1) The manager of a 100-unit apartment complex knows from experience that all units will be occupied if the rent is $400 per month. A market survey suggests that, on average, one additional unit will remain vacant for each $5 increase in rent. What rent should the manager charge to maximize revenue?

I know that revenue = (# of units rented)(rent), or if you substitute in random values, R = xc.

I need a primary and a secondary equation to set up this problem, and I'm not exactly sure how the revenue equation fits in. The issue is finding those equations; I know how to solve beyond that.

I have one more problem that I'm having trouble on:

2) A manufacturer has been selling 1000 televisions a week at $450 each. A market survey indicates that for each $10 rebate offered to the buyer, the number of sets sold will increase by 100 per week.

How large should the rebate be in order to maximize the revenue?

Same issue; I'm having difficulty setting up the primary and secondary equations.

 

[galactus]

Here's the apartment problem. The 2nd one is done the same way.

\(\displaystyle R(x)=(400+5x)(100-x)\)

Now, differentiate, set to 0 and solve for x.

 

[tarynt1]

I'm having some difficulty with the equation; after differentiating, setting to 0, and solving for x, I get an answer of x = 10. I'm not sure how to apply that to my answer if the question is asking what the rent should be in order to maximize revenue.

When I take the second derivative of the R(x) equation, I get R'' = -10, which would imply downward concavity and a minimum rather than a maximum. Am I doing something wrong?

 

[galactus]

You're misinterpreting your concavity. Concave down implies a maximum.

Remember, it concave DOWN. That means it's a 'hill', not a 'valley'.


Since x=10, use it in your function. 400+5(10)=450.

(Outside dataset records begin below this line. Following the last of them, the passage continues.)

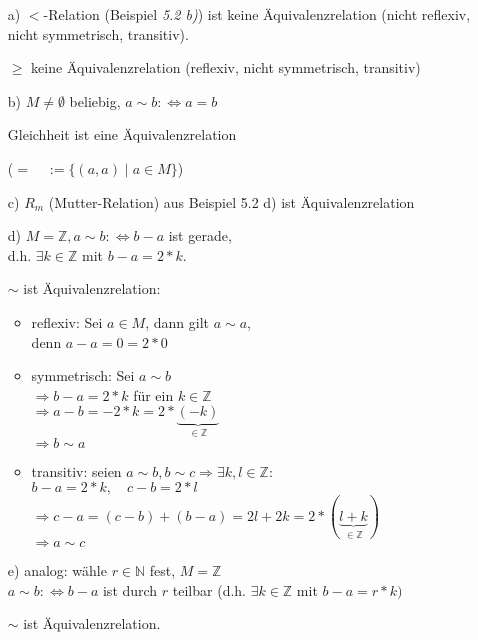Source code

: \documentclass[a4paper, 12pt, twoside] {article}
\begin{document}
\begin{itemize}
\item[a)] $<$-Relation (Beispiel \textit{5.2 b)}) ist keine Äquivalenzrelation (nicht reflexiv, nicht symmetrisch, transitiv).

$\geq$ keine Äquivalenzrelation (reflexiv, nicht symmetrisch, transitiv)

\item[b)] $M \neq \emptyset$ beliebig, $a \sim b :\Leftrightarrow a = b$

Gleichheit ist eine Äquivalenzrelation

($= \quad := \{(a,a) \mid a \in M\}$)

\item[c)] $R_m$ (Mutter-Relation) aus Beispiel 5.2 d) ist Äquivalenzrelation


\item[d)] $M = \mathbb{Z}, a \sim b: \Leftrightarrow b - a$ ist gerade, \\
d.h. $\exists k \in \mathbb{Z}$ mit $b-a = 2*k$.

$\sim$ ist Äquivalenzrelation:
\begin{itemize}
\item reflexiv: Sei $a \in M$, dann gilt $a \sim a$, \\
denn $a-a = 0 = 2*0$

\item symmetrisch: Sei $a \sim b$ \\
$\Rightarrow b-a = 2*k$ für ein $k \in \mathbb{Z}$ \\
$\Rightarrow a-b = -2*k = 2* \underbrace{(-k)}_{\in \mathbb{Z}}$ \\
$\Rightarrow b \sim a$

\item transitiv: seien $a \sim b, b \sim c \Rightarrow \exists k, l \in \mathbb{Z}$: \\
$b-a = 2*k, \quad c-b = 2*l$ \\
$\Rightarrow c-a = (c-b) + (b-a) = 2l + 2k = 2*(\underbrace{l+k}_{\in \mathbb{Z}})$ \\
$\Rightarrow a \sim c$

\end{itemize}

\item[e)] analog: wähle $r \in \mathbb{N}$ fest, $M = \mathbb{Z}$ \\
$a \sim b: \Leftrightarrow b - a$ ist durch $r$ teilbar (d.h. $\exists k \in \mathbb{Z}$ mit $b-a = r*k)$

$\sim$ ist Äquivalenzrelation.

\end{itemize}
\end{document}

$450 is what the rent should be. That means they will rent 100-10=90 apartments.

(450)(90)=40500

 

[soroban]

Hello, tarynt1!

Since your difficulty is in the set-up,
giving you the revenue function was no help, right?

1) The manager of a 100-unit apartment complex knows from experience
that all units will be occupied if the rent is $400 per month.
On average, one additional unit will remain vacant for each $5 increase in rent.
What rent should the manager charge to maximize revenue?

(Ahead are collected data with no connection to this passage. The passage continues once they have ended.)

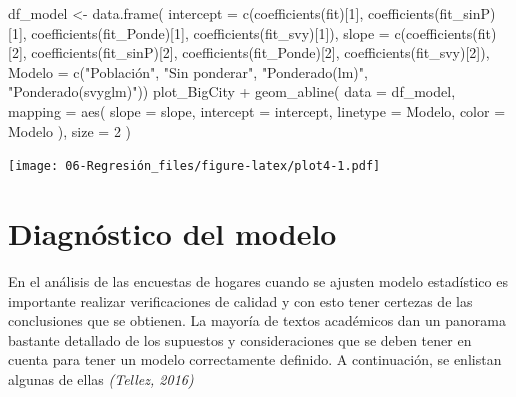 \documentclass[
  12pt,
]{book}
\newenvironment{Shaded}{\begin{snugshade}}{\end{snugshade}}
\newcommand{\AttributeTok}[1]{\textcolor[rgb]{0.77,0.63,0.00}{#1}}
\newcommand{\DecValTok}[1]{\textcolor[rgb]{0.00,0.00,0.81}{#1}}
\newcommand{\FunctionTok}[1]{\textcolor[rgb]{0.00,0.00,0.00}{#1}}
\newcommand{\NormalTok}[1]{#1}
\newcommand{\OtherTok}[1]{\textcolor[rgb]{0.56,0.35,0.01}{#1}}
\newcommand{\SpecialCharTok}[1]{\textcolor[rgb]{0.00,0.00,0.00}{#1}}
\newcommand{\StringTok}[1]{\textcolor[rgb]{0.31,0.60,0.02}{#1}}
\begin{document}
\begin{Shaded}
\begin{Highlighting}[]
\NormalTok{df\_model }\OtherTok{\textless{}{-}} \FunctionTok{data.frame}\NormalTok{(}
  \AttributeTok{intercept =} \FunctionTok{c}\NormalTok{(}\FunctionTok{coefficients}\NormalTok{(fit)[}\DecValTok{1}\NormalTok{],}
               \FunctionTok{coefficients}\NormalTok{(fit\_sinP)[}\DecValTok{1}\NormalTok{], }
               \FunctionTok{coefficients}\NormalTok{(fit\_Ponde)[}\DecValTok{1}\NormalTok{],}
               \FunctionTok{coefficients}\NormalTok{(fit\_svy)[}\DecValTok{1}\NormalTok{]), }
  \AttributeTok{slope =} \FunctionTok{c}\NormalTok{(}\FunctionTok{coefficients}\NormalTok{(fit)[}\DecValTok{2}\NormalTok{],}
               \FunctionTok{coefficients}\NormalTok{(fit\_sinP)[}\DecValTok{2}\NormalTok{], }
               \FunctionTok{coefficients}\NormalTok{(fit\_Ponde)[}\DecValTok{2}\NormalTok{],}
               \FunctionTok{coefficients}\NormalTok{(fit\_svy)[}\DecValTok{2}\NormalTok{]),}
  \AttributeTok{Modelo =} \FunctionTok{c}\NormalTok{(}\StringTok{"Población"}\NormalTok{, }\StringTok{"Sin ponderar"}\NormalTok{, }
             \StringTok{"Ponderado(lm)"}\NormalTok{, }\StringTok{"Ponderado(svyglm)"}\NormalTok{))}
\NormalTok{plot\_BigCity }\SpecialCharTok{+}  \FunctionTok{geom\_abline}\NormalTok{( }\AttributeTok{data =}\NormalTok{ df\_model,}
    \AttributeTok{mapping =} \FunctionTok{aes}\NormalTok{( }\AttributeTok{slope =}\NormalTok{ slope,}
      \AttributeTok{intercept =}\NormalTok{ intercept, }\AttributeTok{linetype =}\NormalTok{ Modelo,}
      \AttributeTok{color =}\NormalTok{ Modelo ), }\AttributeTok{size =} \DecValTok{2}
\NormalTok{  )}
\end{Highlighting}
\end{Shaded}

\texttt{[image: 06-Regresión\_files/figure-latex/plot4-1.pdf]}

\hypertarget{diagnuxf3stico-del-modelo}{%
\section{Diagnóstico del modelo}\label{diagnuxf3stico-del-modelo}}

En el análisis de las encuestas de hogares cuando se ajusten modelo estadístico es importante realizar verificaciones de calidad y con esto tener certezas de las conclusiones que se obtienen. La mayoría de textos académicos dan un panorama bastante detallado de los supuestos y consideraciones que se deben tener en cuenta para tener un modelo correctamente definido. A continuación, se enlistan algunas de ellas \emph{(Tellez, 2016)}
\end{document}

I know that revenue = (# of units rented)(rent) . . . yes

I need a primary and a secondary equation to set up this problem . . . no

This problem does not require two equations.


You're correct: \(\displaystyle \:\begin{pmatrix}\text{total}\\\text{Revenue }\end{pmatrix}\;=\;\begin{pmatrix}\text{no. of}\\ \text{Units}\end{pmatrix}\:\times \:\begin{pmatrix}\text{monthly}\\ \text{Charge}\end{pmatrix}\;\;\Rightarrow\;\;R\:=\:U\cdot\,C\)

Presently: \(\displaystyle \:\text{Revenue}\;=\;\text{(100 units)}\,\times\,\text{(\$400)}\;=\;\$40,000\)

Let \(\displaystyle x\) = number of five-dollar increases in the monthly charge.
The $400 charge will be increased by \(\displaystyle 5x\) dollars.
. . Then: \(\displaystyle \,C\,=\,400\,+\,5x\)

For each \(\displaystyle x\), one unit will be vacant.
There will be only \(\displaystyle 100\,-\,x\) occupied units.
. . Then: \(\displaystyle \,U\,=\,100\,-\,x\)

Hence: \(\displaystyle \,R\;=\;(100\,-\,x)(400\,+\,5x)\)


You found that \(\displaystyle x\,=\,10.\) . . . What does that mean?

Well, what is \(\displaystyle x\)?
\(\displaystyle x\) is the number of five-dollar increases, remember?

So the $400 charge has ten five-dollar increases: \(\displaystyle \,400\,+\,10\cdot5\,=\,450\)
The new rent will be $450 per month.

As a result, 10 units will be vacant; only 90 will be occupied.

Since \(\displaystyle 90\,\times\,\$450 \:= \:\$40,500\), there is more revenue,
. . and this is the maximum possible revenue.